RPT-WITNESS-Return to Kabul, in a cordon of fear

Thu Sep 25, 2008 8:00am EDT

By Sanjeev Miglani

KABUL, Sept 25 (Reuters) – The rows of bombed-out and upturned Soviet era-planes that littered the ground at Kabul airport when I left five years ago are gone.

But returning to the Afghan capital, which I last saw just before the spring of 2003 when it was starting to find its feet after the Taliban were driven out by U.S.-led forces, is both surprising and disconcerting.

“It looks better but it feels worse,” says a Western diplomat, summing up his four years in Kabul.

We are sitting in a darkened Indian restaurant with its shutters fully lowered. Armed guards opened the door just a fraction to allow a small group of us in.

Before, when I came from New Delhi for a month as one of a stream of people on temporary assignment, I had spent an Indian evening in a run-down Sikh temple up a squalid back alley: a kind driver had deposited me there thinking I was homesick.

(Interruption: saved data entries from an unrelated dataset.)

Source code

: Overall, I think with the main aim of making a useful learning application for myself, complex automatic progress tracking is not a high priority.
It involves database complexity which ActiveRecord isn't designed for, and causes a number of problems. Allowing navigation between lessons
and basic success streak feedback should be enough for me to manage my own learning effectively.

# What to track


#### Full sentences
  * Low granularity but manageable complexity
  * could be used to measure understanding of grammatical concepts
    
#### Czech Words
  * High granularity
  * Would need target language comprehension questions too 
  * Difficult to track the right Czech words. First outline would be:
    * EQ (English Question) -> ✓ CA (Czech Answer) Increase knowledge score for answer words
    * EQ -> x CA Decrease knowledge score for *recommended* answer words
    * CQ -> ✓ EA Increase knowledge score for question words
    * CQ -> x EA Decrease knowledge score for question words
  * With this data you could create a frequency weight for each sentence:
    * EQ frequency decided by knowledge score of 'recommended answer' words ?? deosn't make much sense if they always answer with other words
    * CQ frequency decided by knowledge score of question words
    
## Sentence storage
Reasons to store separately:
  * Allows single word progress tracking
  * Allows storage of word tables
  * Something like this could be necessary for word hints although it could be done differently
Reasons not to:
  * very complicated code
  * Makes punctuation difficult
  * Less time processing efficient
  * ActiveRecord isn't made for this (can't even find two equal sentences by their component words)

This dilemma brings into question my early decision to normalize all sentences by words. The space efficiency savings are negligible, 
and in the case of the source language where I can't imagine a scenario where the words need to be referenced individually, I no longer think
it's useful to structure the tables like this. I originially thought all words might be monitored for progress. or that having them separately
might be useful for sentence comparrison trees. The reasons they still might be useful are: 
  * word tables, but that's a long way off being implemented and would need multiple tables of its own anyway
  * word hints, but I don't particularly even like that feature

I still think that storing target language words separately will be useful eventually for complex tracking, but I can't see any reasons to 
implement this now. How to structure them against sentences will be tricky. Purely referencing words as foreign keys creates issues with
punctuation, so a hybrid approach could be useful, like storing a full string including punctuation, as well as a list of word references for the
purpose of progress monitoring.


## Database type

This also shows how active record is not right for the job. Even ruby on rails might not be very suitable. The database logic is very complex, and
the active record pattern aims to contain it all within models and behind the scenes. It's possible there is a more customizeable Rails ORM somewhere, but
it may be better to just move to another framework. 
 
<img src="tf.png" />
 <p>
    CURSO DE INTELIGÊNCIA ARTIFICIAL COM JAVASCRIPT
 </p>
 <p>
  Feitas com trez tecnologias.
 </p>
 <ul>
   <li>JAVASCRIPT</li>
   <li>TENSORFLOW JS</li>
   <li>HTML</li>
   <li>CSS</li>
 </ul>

A tall Sikh in trousers and shirt uncharacteristically did not invite me in, but kept saying “we don’t really want anything, we just want to be left alone and allowed to practise our faith,” his eyes darting up and down the street.

To me the very idea that Sikhs could be living here still after the years of the Taliban had been remarkable.

There were pock-marked government buildings and houses, and men and children with an arm or a leg amputated because of a landmine blast in the world’s most mined nation.

Former soldiers, members of the private army of one or other warlord who fought for control of Afghanistan after the Soviets were driven out in 1989, walked the streets in military fatigues, figuring out a future now the war was over.

Now I’m back, most of that has gone.

There’s no more confusion in the small immigration control office, or at the baggage belt in a dark corner of the damp building. You are quickly waved through, your bags safely arrived, and whisked off in Kabul’s crisp early morning air.

Traffic clogs the dusty, potholed streets, people crane their necks out of cars hollering at each other to give way, smiling school girls in twos or threes wait by the roadside for a ride home in crowded minibuses.

Mobile phone shops have sprung up everywhere, and everyone uses the phones in a country where the landline network has yet to be rebuilt.

Shalwar-clad men stand at street corners selling Afghani currency for dollars in one hand and pre-paid phone cards in the other.

In the stadium where the Taliban conducted public executions, the grass has grown and there is a football game on between local boys dressed in red and blue, their shouts rising over the traffic. In streets where I remember seeing mudhouses cheek by jowl, mansions have been built.

INSECURITY

But I look at Kabul’s high-walled compounds with their blast barriers, sandbags and concertina wire running all around to keep suicide bombers as far away as possible, and realise things can turn ugly very quickly.

Five years on, the walls of the embassies and other foreign organisations have grown taller, there are more checkpoints and more roads are either cordoned off completely or regulated.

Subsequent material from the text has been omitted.